TASK REQUIREMENTS - Of the entries below, return exactly those lines that fall between the one containing "But if the human" and the one containing "With the high", the two end lines included.

(Data items)

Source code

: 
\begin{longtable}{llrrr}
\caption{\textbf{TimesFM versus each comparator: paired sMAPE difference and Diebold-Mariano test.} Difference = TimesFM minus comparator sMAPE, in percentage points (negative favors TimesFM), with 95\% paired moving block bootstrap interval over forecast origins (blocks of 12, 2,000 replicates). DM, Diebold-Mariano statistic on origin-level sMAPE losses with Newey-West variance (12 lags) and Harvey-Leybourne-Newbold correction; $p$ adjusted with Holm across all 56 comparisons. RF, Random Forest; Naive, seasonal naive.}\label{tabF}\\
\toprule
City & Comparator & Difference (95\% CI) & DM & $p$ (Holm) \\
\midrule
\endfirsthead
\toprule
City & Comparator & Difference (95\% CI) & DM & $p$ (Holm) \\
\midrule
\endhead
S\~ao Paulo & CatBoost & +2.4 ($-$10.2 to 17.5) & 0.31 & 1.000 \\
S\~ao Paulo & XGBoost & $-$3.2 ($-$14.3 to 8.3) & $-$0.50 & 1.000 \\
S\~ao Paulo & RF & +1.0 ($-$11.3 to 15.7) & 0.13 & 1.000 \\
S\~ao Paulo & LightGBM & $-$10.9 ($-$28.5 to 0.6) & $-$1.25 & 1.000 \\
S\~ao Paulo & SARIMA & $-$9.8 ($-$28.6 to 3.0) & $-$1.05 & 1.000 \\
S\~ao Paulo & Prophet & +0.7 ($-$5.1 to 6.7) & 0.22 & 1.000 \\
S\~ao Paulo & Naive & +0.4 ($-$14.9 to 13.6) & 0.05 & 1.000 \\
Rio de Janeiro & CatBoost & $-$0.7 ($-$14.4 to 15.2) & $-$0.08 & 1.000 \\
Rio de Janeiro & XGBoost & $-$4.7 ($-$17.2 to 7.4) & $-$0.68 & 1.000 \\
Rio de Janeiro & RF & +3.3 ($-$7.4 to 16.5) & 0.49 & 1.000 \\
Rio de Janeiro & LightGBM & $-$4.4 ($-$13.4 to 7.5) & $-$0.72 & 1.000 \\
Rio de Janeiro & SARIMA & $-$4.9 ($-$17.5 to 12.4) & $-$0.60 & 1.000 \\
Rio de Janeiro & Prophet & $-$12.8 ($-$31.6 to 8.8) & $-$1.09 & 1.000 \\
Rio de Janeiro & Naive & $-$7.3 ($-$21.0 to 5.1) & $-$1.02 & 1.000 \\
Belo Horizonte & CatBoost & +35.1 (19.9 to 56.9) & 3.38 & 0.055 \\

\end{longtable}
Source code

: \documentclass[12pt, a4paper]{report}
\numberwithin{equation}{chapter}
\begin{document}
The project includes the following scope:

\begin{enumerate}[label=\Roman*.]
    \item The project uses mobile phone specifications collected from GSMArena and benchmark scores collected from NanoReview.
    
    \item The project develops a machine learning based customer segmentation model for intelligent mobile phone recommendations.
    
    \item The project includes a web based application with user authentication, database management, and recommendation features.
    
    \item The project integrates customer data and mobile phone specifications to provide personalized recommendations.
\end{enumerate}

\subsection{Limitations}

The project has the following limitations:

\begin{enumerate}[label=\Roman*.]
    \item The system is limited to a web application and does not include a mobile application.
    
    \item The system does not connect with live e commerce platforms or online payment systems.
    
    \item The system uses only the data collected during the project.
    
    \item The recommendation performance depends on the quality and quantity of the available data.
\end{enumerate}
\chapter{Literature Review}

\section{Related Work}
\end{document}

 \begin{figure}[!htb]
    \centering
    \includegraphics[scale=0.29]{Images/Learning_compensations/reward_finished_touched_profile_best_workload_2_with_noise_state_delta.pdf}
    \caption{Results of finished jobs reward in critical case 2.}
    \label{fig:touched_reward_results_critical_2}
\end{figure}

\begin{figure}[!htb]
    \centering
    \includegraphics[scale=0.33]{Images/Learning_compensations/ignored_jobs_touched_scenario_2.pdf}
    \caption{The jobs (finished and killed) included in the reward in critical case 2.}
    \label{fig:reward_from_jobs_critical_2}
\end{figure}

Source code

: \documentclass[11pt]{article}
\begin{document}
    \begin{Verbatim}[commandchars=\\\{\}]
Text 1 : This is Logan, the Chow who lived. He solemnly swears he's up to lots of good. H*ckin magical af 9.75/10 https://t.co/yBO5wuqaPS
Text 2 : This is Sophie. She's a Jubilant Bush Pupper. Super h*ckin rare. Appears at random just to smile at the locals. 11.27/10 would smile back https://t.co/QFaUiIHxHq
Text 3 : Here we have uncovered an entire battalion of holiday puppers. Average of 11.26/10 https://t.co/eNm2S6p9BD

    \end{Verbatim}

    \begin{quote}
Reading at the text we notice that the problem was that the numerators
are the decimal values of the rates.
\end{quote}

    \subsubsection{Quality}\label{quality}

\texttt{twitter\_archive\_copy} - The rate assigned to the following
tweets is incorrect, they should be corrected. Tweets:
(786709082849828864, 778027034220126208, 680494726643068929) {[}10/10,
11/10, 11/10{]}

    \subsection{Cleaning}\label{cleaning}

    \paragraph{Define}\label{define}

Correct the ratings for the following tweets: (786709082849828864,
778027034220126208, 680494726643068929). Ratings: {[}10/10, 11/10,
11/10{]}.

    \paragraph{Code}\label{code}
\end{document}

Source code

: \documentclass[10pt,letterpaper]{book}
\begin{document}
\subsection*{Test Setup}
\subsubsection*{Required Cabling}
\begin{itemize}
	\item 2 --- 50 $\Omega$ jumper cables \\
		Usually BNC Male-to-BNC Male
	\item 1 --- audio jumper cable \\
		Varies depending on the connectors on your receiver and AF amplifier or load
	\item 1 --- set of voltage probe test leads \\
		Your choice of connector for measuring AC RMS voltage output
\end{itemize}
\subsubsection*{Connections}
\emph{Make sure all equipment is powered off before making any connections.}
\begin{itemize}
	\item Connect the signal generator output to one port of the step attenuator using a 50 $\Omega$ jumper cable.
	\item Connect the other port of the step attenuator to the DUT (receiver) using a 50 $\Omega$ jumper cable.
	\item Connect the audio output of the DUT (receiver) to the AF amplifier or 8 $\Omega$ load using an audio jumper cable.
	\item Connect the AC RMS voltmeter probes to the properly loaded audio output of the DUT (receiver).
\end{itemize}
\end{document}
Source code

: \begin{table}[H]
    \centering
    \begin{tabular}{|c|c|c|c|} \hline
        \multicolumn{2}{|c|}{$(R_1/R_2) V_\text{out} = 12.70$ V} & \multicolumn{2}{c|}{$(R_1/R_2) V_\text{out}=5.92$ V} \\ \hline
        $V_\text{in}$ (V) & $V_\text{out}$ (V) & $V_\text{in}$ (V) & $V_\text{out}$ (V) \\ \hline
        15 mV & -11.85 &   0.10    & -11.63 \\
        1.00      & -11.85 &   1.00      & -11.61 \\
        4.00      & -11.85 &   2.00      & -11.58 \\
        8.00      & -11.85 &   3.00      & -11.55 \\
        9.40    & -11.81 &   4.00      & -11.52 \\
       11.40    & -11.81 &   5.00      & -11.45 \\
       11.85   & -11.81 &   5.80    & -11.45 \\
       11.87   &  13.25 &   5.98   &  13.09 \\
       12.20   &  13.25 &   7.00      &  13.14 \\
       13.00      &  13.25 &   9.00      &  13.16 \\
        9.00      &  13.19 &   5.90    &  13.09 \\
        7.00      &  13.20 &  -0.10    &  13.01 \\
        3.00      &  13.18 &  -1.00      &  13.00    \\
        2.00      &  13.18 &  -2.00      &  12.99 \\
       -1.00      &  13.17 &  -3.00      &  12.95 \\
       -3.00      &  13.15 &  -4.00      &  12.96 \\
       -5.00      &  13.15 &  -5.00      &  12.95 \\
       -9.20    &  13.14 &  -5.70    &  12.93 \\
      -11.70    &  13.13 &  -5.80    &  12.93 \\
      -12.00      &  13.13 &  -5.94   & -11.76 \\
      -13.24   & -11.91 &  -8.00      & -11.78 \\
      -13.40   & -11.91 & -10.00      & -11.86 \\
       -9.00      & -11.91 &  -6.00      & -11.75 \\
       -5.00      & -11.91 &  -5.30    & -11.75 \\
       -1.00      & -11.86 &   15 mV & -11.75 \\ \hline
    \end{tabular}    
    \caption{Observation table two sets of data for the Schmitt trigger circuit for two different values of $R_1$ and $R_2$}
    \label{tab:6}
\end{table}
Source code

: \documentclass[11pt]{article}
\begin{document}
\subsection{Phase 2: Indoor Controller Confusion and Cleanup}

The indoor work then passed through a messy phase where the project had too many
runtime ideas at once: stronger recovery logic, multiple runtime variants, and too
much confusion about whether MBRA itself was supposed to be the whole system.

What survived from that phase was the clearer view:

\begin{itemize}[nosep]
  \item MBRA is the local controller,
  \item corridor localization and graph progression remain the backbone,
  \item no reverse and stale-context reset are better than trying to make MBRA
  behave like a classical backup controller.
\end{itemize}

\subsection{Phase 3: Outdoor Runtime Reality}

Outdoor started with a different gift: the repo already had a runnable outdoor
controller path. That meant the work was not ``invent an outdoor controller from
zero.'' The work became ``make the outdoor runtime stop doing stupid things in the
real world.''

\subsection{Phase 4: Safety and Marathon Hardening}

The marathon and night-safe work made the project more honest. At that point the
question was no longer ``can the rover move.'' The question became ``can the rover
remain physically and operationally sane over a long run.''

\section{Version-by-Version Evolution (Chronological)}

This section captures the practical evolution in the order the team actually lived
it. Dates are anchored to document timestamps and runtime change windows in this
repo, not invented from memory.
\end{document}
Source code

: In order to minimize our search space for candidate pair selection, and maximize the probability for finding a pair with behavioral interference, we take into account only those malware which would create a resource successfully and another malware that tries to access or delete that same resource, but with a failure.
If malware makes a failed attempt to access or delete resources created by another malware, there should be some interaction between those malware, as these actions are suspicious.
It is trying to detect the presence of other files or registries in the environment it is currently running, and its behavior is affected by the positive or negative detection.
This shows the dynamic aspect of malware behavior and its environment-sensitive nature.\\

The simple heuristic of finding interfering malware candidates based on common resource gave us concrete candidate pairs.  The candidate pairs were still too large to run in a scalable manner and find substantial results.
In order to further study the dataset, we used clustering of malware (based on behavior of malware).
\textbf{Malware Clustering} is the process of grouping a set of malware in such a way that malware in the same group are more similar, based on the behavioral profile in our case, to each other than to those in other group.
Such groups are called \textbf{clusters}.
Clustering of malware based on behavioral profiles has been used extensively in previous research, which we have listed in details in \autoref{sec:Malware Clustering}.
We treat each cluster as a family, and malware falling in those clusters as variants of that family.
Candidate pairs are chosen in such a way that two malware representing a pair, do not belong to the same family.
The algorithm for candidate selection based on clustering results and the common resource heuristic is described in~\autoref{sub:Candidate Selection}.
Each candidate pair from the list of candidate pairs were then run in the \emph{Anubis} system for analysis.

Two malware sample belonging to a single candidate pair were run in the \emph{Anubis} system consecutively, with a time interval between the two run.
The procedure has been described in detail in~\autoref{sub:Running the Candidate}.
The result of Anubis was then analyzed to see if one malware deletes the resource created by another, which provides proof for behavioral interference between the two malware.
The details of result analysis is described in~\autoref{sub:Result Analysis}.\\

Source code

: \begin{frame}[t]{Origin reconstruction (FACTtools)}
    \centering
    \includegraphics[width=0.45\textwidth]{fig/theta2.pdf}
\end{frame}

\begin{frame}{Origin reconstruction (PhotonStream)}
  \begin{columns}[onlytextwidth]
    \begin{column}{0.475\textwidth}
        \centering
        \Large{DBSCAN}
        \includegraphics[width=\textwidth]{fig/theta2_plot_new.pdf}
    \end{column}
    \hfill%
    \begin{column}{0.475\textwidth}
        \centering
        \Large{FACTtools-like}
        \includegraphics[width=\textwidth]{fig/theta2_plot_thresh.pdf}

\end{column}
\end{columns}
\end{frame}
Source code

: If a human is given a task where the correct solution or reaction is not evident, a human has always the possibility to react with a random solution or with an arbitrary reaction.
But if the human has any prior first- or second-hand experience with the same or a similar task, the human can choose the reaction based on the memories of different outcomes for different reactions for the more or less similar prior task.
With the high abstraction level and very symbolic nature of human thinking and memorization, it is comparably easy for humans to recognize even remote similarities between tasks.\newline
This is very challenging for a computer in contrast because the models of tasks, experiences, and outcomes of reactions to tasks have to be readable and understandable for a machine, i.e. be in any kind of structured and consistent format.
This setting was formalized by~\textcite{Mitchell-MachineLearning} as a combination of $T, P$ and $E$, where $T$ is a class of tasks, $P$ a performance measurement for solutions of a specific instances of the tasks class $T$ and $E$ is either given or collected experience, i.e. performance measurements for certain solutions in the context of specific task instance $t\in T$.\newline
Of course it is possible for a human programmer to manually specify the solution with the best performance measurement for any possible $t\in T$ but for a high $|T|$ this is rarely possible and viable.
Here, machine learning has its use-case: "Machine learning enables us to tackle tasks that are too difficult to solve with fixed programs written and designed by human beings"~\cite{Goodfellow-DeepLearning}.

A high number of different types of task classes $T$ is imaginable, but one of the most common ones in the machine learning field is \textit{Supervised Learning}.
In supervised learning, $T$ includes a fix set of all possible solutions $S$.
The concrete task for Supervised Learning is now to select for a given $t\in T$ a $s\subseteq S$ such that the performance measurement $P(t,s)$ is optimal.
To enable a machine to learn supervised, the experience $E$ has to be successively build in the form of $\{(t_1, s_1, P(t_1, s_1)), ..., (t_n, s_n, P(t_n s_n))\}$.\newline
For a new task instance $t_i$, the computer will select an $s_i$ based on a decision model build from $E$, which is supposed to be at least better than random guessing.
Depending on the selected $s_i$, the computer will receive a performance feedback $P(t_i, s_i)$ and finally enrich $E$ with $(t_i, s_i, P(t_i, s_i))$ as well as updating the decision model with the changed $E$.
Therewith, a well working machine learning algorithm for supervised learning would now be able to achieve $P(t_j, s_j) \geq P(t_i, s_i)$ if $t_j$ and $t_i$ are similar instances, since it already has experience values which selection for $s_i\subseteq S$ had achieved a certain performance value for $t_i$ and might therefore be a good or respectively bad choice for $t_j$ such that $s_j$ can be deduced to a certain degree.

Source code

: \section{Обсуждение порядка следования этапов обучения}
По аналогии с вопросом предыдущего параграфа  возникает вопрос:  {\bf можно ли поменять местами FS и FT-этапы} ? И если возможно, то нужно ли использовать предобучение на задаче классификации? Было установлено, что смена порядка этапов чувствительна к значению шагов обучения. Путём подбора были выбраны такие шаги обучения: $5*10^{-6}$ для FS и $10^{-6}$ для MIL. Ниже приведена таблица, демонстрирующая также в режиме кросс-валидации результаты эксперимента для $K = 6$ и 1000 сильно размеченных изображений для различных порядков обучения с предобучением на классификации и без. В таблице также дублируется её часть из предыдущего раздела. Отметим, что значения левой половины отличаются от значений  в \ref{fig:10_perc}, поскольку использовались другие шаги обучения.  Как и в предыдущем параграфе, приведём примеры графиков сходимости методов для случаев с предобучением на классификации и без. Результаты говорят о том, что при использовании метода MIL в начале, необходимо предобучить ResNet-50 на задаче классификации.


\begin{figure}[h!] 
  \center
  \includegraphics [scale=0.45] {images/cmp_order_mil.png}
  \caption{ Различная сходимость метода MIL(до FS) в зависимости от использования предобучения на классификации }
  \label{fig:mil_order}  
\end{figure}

ANSWER BOX -
But if the human has any prior first- or second-hand experience with the same or a similar task, the human can choose the reaction based on the memories of different outcomes for different reactions for the more or less similar prior task.
With the high abstraction level and very symbolic nature of human thinking and memorization, it is comparably easy for humans to recognize even remote similarities between tasks.\newline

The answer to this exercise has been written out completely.